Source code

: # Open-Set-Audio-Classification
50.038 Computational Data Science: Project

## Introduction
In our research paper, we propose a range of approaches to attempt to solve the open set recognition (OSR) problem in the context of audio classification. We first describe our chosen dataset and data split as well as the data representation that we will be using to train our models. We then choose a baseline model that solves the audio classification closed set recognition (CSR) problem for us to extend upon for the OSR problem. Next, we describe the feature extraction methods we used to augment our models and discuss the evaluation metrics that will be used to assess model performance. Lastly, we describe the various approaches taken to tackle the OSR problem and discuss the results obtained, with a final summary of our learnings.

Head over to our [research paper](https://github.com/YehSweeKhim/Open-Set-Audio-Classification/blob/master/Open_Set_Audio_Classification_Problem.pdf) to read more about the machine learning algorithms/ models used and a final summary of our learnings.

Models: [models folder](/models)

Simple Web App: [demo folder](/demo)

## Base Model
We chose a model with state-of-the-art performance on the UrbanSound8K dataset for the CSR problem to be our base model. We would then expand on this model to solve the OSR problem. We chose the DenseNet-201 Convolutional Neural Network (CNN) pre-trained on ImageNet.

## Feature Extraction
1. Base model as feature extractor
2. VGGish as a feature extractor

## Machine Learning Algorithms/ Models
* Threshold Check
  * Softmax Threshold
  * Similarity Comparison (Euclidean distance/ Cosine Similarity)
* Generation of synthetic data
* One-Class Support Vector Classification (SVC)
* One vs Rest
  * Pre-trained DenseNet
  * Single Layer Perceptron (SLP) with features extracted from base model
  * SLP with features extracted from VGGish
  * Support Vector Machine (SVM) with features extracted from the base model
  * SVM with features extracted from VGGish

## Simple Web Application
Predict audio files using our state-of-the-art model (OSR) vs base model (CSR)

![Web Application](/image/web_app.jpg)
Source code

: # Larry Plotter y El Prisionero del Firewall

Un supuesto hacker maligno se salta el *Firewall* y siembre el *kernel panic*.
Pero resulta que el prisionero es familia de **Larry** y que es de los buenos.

Problem to solve:
All records shown above need to be written out again verbatim.

Exercise output:
Source code

: # Open-Set-Audio-Classification
50.038 Computational Data Science: Project

## Introduction
In our research paper, we propose a range of approaches to attempt to solve the open set recognition (OSR) problem in the context of audio classification. We first describe our chosen dataset and data split as well as the data representation that we will be using to train our models. We then choose a baseline model that solves the audio classification closed set recognition (CSR) problem for us to extend upon for the OSR problem. Next, we describe the feature extraction methods we used to augment our models and discuss the evaluation metrics that will be used to assess model performance. Lastly, we describe the various approaches taken to tackle the OSR problem and discuss the results obtained, with a final summary of our learnings.

Head over to our [research paper](https://github.com/YehSweeKhim/Open-Set-Audio-Classification/blob/master/Open_Set_Audio_Classification_Problem.pdf) to read more about the machine learning algorithms/ models used and a final summary of our learnings.

Models: [models folder](/models)

Simple Web App: [demo folder](/demo)

## Base Model
We chose a model with state-of-the-art performance on the UrbanSound8K dataset for the CSR problem to be our base model. We would then expand on this model to solve the OSR problem. We chose the DenseNet-201 Convolutional Neural Network (CNN) pre-trained on ImageNet.

## Feature Extraction
1. Base model as feature extractor
2. VGGish as a feature extractor

## Machine Learning Algorithms/ Models
* Threshold Check
  * Softmax Threshold
  * Similarity Comparison (Euclidean distance/ Cosine Similarity)
* Generation of synthetic data
* One-Class Support Vector Classification (SVC)
* One vs Rest
  * Pre-trained DenseNet
  * Single Layer Perceptron (SLP) with features extracted from base model
  * SLP with features extracted from VGGish
  * Support Vector Machine (SVM) with features extracted from the base model
  * SVM with features extracted from VGGish

## Simple Web Application
Predict audio files using our state-of-the-art model (OSR) vs base model (CSR)

![Web Application](/image/web_app.jpg)
Source code

: # Larry Plotter y El Prisionero del Firewall

Un supuesto hacker maligno se salta el *Firewall* y siembre el *kernel panic*.
Pero resulta que el prisionero es familia de **Larry** y que es de los buenos.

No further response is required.